Iron as a form of stored hydrogen
We can look upon hydrogen as the intermediate compound. But equally, we could look upon iron as a form of stored hydrogen. Albeit heavier, but then, also much easier to handle. Even though such an intermediate step implies that this process will have to compete with the direct use of hydrogen (in terms of energy efficiency and of financial returns). And as for energy efficiency, the process has many more competitors. In the storage of solar and wind power for instance, it needs to compete with load management, batteries and pumped accumulation storage. In the delivery of CO2-free heat, direct use of electricity will be the main competitor.
Moreover, the process of using iron powder is by no means in the bag, from a technical point of view. We will have to blow the powder into the furnace with great precision, in order to ensure full incineration. The large volume of rust that is produced in the process, causes problems of its own. Like erosion of the equipment by solid iron and rust particles.
And then, there is the major question: where will we regenerate the rust? We could do so in sunny areas around the equator. We can use existing infrastructure for that process. To that end, we reconstruct oil tankers to iron carriers. We do need to take care to transport the iron in a protective atmosphere, in order to prevent it from turning into rust prematurely. But his cycle too has its competitors, like the use of ammonia, methanol and hydrogen (once more) as energy carriers. These can be produced on the spot and do not have to be transported to sunny countries for regeneration.
One last question: how do we source the iron itself? The present process of producing iron releases a lot of CO2. Because iron ore reacts with carbon monoxide: Fe2O3 + 3 CO à 2 Fe + 3 CO2. We will have to start producing iron sustainably in the first place, using sustainably produced hydrogen: Fe2O3 + 3 H2 à 2 Fe + 3 H2O. And finally, we will have to sinter the iron in order to produce iron powder. Another process that requires energy and funding. In short, we have not by far developed the technological pathway toward the iron cycle yet. And then, this pathway will have to prove itself, in competition with the alternatives for storing energy.
Hoe viable is iron powder as a fuel?
For these reasons, a discussion has been waged on the internet as to the viability of this process. What is the overall efficiency of heat production using iron powder as an intermediate? Hydrogen production from water by electrolysis already comes with its inefficiency, the efficiency being about 75%. The total cycle of iron incineration plus regeneration might then attain an efficiency of 65%. The efficiency of process heat production from iron incineration might be 85-90%. The entire cycle, as now in place at Bavaria, might then attain 55-59% at most.
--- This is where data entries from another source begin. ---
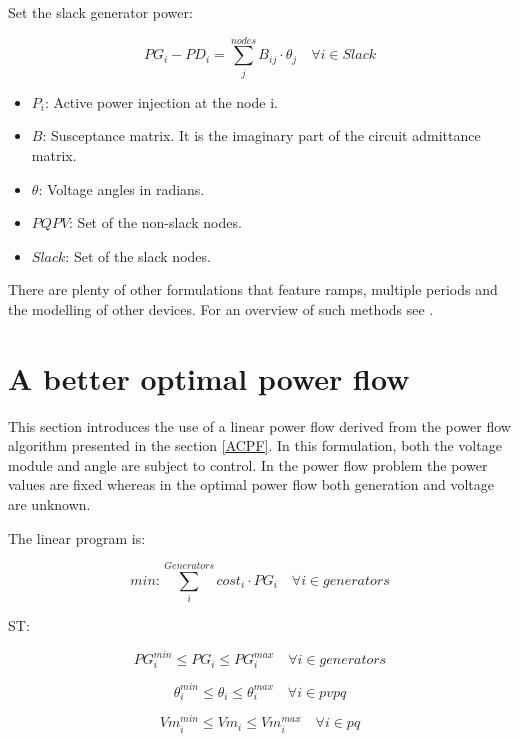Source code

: \documentclass[nols,a4paper,twoside,notoc,fleqn]{tufte-book}
\begin{document}
Set the slack generator power:

\begin{equation}
PG_i - PD_i=\sum_j^{nodes} B_{ij} \cdot \theta_j  \quad  \forall i \in Slack
\end{equation}

\begin{itemize}
	\item $P_i$: Active power injection at the node i.
	\item $B$: Susceptance matrix. It is the imaginary part of the circuit admittance matrix.
	\item $\theta$: Voltage angles in radians.
	\item $PQPV$: Set of the non-slack nodes.
	
	\item $Slack$: Set of the slack nodes.
\end{itemize}

There are plenty of other formulations that feature ramps, multiple periods and the modelling of other devices.
For an overview of such methods see \cite{taylor2015convex}.

\newpage
\section{A better optimal power flow}

This section introduces the use of a linear power flow derived from the power flow algorithm presented in the section \ref{ACPF}. In this formulation, both the voltage module and angle are subject to control. In the power flow problem the power values are fixed whereas in the optimal power flow both generation and voltage are unknown.

The linear program is:

\begin{equation}
min: \sum_i^{Generators} cost_i \cdot PG_i   \quad \forall i \in generators
\end{equation}

ST:

\begin{equation}
PG_i^{min} \leq PG_i \leq PG_i^{max}  \quad \forall i \in generators
\end{equation}

\begin{equation}
\theta_i^{min} \leq \theta_i \leq \theta_i^{max}  \quad \forall i \in pvpq
\end{equation}

\begin{equation}
Vm_i^{min} \leq Vm_i \leq Vm_i^{max}  \quad \forall i \in pq
\end{equation}
\end{document}
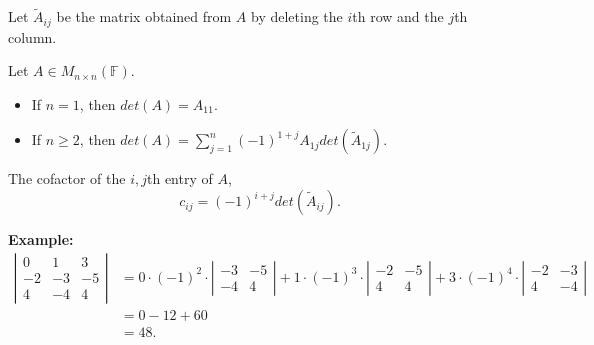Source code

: \documentclass[12pt]{article}
\newenvironment{definition}[2][Definition]{\begin{trivlist}
\item[\hskip \labelsep {\bfseries #1}\hskip \labelsep {\bfseries #2}]}{\end{trivlist}}
\begin{document}
Let $\tilde{A}_{ij}$ be the matrix obtained from $A$ by deleting the $i$th row and the $j$th column.

\begin{definition}{2}
Let $A \in M_{n \times n}(\mathbb{F})$.

\begin{itemize}
    \item If $n = 1$, then $det(A) = A_{11}$.
    
    \item If $n \geq 2$, then $det(A) = \sum_{j = 1}^n(-1)^{1 + j}A_{1j}det(\tilde{A}_{1j})$.
\end{itemize}
\end{definition}

\noindent The cofactor of the $i,j$th entry of $A$, $$c_{ij} = (-1)^{i + j}det(\tilde{A}_{ij}).$$

\noindent\textbf{Example:} \begin{align*}
    \left| \begin{array}{ccc}
         0 & 1 & 3 \\ -2 & -3 & -5 \\ 4 & -4 & 4
    \end{array} \right| &= 0 \cdot (-1)^2 \cdot \left| \begin{array}{cc}
        -3 & -5 \\
        -4 & 4
    \end{array} \right| + 1 \cdot (-1)^3 \cdot \left| \begin{array}{cc}
        -2 & -5 \\ 4 & 4
    \end{array} \right| + 3 \cdot (-1)^4 \cdot \left| \begin{array}{cc}
        -2 & -3 \\ 4 & -4
    \end{array} \right| \\
    &= 0 - 12 + 60 \\
    &= 48.
\end{align*}
\end{document}
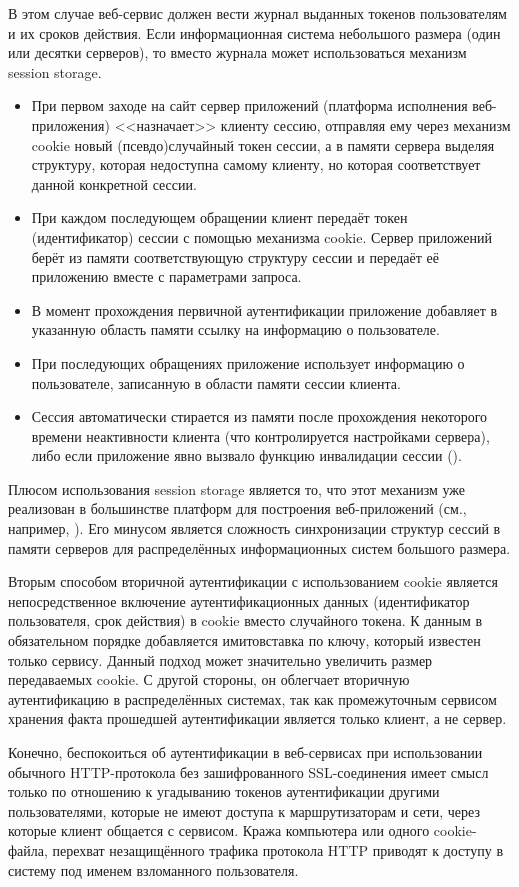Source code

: В этом случае веб-сервис должен вести журнал выданных токенов пользователям и их сроков действия. Если информационная система небольшого размера (один или десятки серверов), то вместо журнала может использоваться механизм session storage.
\begin{itemize}
	\item При первом заходе на сайт сервер приложений (платформа исполнения веб-приложения) <<назначает>> клиенту сессию, отправляя ему через механизм cookie новый (псевдо)случайный токен сессии, а в памяти сервера выделяя структуру, которая недоступна самому клиенту, но которая соответствует данной конкретной сессии.
	\item При каждом последующем обращении клиент передаёт токен (идентификатор) сессии с помощью механизма cookie. Сервер приложений берёт из памяти соответствующую структуру сессии и передаёт её приложению вместе с параметрами запроса.
	\item В момент прохождения первичной аутентификации приложение добавляет в указанную область памяти ссылку на информацию о пользователе.
	\item При последующих обращениях приложение использует информацию о пользователе, записанную в области памяти сессии клиента.
	\item Сессия автоматически стирается из памяти после прохождения некоторого времени неактивности клиента (что контролируется настройками сервера), либо если приложение явно вызвало функцию инвалидации сессии ().
\end{itemize}

Плюсом использования session storage является то, что этот механизм уже реализован в большинстве платформ для построения веб-приложений (см., например, \cite[Controlling sessions]{Brittain:Darwin:2007}). Его минусом является сложность синхронизации структур сессий в памяти серверов для распределённых информационных систем большого размера.

Вторым способом вторичной аутентификации с использованием cookie является непосредственное включение аутентификационных данных (идентификатор пользователя, срок действия) в cookie вместо случайного токена. К данным в обязательном порядке добавляется имитовставка по ключу, который известен только сервису. Данный подход может значительно увеличить размер передаваемых cookie. С другой стороны, он облегчает вторичную аутентификацию в распределённых системах, так как промежуточным сервисом хранения факта прошедшей аутентификации является только клиент, а не сервер.

Конечно, беспокоиться об аутентификации в веб-сервисах при использовании обычного HTTP-протокола без зашифрованного SSL-соединения имеет смысл только по отношению к угадыванию токенов аутентификации другими пользователями, которые не имеют доступа к маршрутизаторам и сети, через которые клиент общается с сервисом. Кража компьютера или одного cookie-файла, перехват незащищённого трафика протокола HTTP приводят к доступу в систему под именем взломанного пользователя.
Will that do? And for which applications?
In two years’ time, RIFT intends to construct a 5 MW device for the use of iron as a fuel. They already signed a letter of intent with Veolia industrial services. Verhagen: ‘I envisage a future for iron fuel, alongside with wind turbines, solar panels and hydrogen, as an important sustainable alternative to fossil fuels. Our goal is that we will be able to decarbonize industry worldwide, using iron as a fuel.’